#### [EXERCISE AIM]
Below are some records; output exactly the lines from the line with "- Global average reported salaries." to the line with "These dashboards provide", both ends kept, and nothing more.

::::

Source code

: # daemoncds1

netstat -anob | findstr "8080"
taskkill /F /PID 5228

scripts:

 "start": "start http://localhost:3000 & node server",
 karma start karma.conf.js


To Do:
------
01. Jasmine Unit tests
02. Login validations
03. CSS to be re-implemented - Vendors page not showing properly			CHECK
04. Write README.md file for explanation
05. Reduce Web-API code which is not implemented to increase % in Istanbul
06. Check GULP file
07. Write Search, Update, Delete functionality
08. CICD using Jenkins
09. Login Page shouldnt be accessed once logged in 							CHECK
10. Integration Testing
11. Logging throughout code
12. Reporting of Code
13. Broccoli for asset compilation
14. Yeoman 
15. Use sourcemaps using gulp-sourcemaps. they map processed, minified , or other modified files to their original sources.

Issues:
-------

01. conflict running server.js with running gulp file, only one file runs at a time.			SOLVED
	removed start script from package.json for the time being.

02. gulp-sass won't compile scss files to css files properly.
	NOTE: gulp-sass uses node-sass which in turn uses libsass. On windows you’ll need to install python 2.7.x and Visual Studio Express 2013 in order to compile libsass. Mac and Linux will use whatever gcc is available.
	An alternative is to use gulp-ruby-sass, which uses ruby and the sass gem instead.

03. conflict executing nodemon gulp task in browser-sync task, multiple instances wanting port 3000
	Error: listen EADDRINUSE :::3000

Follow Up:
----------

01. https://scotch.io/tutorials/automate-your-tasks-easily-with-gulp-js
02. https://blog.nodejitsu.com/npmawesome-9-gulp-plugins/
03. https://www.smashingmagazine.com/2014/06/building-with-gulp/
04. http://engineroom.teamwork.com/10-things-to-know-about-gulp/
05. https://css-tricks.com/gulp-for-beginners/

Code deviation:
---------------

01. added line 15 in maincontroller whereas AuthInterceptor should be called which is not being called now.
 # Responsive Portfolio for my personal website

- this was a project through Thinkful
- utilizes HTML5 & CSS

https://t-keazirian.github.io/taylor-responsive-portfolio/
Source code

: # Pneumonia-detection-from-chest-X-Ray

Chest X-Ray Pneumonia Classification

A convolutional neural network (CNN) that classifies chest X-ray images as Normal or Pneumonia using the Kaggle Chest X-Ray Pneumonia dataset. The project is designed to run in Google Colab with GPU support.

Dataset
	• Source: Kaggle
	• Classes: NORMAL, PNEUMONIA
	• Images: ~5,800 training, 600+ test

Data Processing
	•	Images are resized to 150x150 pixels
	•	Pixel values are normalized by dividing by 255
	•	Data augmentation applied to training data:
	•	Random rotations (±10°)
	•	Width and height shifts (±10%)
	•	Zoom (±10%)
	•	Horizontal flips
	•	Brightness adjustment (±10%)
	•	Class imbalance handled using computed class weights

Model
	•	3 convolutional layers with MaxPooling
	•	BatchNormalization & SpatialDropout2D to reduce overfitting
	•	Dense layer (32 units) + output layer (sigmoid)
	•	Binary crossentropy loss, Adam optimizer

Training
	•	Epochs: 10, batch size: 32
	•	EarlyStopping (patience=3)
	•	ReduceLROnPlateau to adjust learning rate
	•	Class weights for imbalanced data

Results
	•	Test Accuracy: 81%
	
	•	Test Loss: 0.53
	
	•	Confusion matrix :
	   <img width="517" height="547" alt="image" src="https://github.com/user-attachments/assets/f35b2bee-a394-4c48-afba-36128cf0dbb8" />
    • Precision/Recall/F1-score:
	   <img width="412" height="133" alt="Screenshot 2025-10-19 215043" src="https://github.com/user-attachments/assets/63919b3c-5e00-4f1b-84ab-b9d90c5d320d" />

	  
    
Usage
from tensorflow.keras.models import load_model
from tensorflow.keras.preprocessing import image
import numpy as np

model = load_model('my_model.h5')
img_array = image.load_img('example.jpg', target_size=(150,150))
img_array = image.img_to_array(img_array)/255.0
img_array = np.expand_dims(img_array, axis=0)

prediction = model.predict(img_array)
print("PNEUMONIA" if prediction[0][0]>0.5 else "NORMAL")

::::

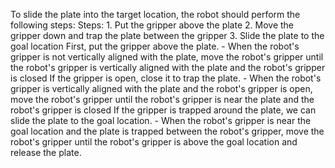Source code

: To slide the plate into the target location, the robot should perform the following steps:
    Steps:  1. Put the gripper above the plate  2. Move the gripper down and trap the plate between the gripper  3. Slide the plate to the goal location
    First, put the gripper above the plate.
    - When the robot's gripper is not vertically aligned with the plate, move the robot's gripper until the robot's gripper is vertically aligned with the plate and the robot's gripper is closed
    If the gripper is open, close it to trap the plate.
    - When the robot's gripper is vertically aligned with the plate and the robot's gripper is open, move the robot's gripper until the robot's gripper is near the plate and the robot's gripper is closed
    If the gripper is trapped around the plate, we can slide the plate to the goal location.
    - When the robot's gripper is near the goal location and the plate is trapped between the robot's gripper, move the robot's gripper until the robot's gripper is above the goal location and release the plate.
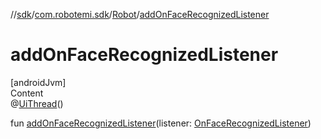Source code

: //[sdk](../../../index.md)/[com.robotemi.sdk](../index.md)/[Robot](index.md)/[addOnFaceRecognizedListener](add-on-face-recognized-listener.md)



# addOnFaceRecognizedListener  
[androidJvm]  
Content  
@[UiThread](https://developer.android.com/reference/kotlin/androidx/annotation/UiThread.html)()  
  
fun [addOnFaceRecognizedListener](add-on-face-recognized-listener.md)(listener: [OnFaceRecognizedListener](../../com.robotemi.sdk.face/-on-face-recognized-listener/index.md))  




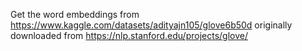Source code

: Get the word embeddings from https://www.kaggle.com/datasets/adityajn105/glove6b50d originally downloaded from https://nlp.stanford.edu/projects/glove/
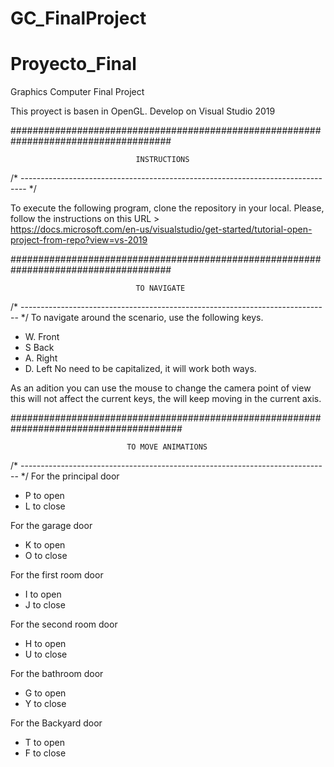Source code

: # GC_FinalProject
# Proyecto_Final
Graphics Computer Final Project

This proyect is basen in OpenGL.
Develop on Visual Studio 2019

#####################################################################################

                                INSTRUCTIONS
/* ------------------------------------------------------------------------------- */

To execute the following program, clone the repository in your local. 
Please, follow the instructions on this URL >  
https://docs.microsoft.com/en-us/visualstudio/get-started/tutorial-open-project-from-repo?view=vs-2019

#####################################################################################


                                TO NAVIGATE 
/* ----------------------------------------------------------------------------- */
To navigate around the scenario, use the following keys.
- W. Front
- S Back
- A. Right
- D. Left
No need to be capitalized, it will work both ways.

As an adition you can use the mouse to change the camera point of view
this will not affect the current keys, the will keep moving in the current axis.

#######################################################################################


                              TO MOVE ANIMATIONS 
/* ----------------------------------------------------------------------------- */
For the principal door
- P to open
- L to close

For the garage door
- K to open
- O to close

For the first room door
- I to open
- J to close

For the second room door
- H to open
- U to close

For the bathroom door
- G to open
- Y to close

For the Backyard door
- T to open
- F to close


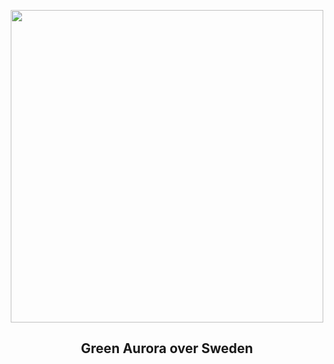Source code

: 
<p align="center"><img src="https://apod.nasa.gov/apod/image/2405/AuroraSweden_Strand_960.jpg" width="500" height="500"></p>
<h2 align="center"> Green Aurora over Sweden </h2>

::::

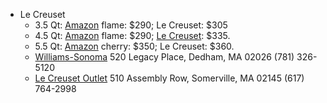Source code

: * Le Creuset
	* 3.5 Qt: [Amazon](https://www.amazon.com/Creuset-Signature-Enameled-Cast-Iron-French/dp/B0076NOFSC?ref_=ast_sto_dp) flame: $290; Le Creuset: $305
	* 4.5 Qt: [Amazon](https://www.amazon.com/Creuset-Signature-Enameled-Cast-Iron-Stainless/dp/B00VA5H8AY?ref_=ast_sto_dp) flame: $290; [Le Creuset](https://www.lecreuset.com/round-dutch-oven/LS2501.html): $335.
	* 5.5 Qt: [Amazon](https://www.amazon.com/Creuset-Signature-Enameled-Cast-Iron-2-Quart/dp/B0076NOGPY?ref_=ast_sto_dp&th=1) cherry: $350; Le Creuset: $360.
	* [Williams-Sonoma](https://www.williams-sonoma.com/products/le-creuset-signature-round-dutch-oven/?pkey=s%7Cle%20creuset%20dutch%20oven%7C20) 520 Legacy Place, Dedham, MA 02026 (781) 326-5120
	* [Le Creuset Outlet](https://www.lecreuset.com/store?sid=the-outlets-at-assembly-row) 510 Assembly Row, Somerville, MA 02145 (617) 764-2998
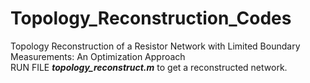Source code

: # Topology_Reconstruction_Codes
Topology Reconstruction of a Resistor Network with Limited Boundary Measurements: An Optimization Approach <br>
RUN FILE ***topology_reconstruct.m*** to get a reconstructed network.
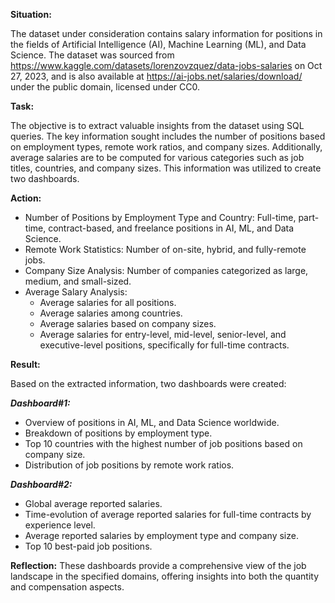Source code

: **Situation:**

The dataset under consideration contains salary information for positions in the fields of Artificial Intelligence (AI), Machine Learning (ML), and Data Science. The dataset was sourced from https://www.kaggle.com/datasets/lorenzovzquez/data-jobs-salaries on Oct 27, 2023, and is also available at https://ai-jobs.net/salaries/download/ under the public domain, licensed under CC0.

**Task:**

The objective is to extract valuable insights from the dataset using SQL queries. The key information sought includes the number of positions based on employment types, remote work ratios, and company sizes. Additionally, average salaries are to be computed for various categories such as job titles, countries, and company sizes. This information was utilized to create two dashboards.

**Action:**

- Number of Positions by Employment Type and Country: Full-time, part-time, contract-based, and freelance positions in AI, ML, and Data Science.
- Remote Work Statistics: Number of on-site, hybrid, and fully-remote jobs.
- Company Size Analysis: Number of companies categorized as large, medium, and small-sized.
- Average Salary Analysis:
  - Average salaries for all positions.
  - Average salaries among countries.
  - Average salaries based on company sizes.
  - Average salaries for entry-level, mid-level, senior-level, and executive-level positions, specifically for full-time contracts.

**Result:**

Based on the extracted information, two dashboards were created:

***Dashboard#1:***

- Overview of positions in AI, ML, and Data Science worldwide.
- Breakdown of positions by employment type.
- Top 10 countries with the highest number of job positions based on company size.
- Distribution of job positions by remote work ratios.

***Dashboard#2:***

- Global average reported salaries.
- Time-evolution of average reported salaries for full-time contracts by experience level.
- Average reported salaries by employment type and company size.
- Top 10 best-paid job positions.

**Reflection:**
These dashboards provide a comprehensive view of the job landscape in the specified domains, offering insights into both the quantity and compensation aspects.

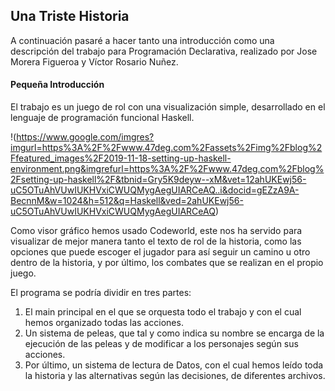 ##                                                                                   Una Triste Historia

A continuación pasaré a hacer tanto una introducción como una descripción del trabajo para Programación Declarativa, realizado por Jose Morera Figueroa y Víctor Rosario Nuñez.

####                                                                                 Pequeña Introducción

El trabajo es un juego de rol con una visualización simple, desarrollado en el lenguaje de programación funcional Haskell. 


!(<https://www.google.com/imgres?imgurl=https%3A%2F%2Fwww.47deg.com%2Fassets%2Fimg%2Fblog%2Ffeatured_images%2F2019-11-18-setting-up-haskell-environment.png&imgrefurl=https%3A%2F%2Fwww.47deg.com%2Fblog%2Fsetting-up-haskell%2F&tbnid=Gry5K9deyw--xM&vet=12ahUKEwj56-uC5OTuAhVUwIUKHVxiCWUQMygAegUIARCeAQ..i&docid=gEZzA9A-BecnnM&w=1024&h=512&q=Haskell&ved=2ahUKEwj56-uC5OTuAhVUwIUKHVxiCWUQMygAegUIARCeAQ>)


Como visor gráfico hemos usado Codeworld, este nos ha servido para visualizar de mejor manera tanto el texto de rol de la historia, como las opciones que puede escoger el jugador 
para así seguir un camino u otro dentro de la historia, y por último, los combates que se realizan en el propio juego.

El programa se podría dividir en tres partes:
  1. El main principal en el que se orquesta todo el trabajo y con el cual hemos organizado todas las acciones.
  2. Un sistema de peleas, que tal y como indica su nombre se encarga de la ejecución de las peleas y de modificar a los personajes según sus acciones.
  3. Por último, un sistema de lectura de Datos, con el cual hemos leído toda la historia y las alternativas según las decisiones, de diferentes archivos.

::::

#### [TASK SOLUTION]
- Global average reported salaries.
- Time-evolution of average reported salaries for full-time contracts by experience level.
- Average reported salaries by employment type and company size.
- Top 10 best-paid job positions.

**Reflection:**
These dashboards provide a comprehensive view of the job landscape in the specified domains, offering insights into both the quantity and compensation aspects.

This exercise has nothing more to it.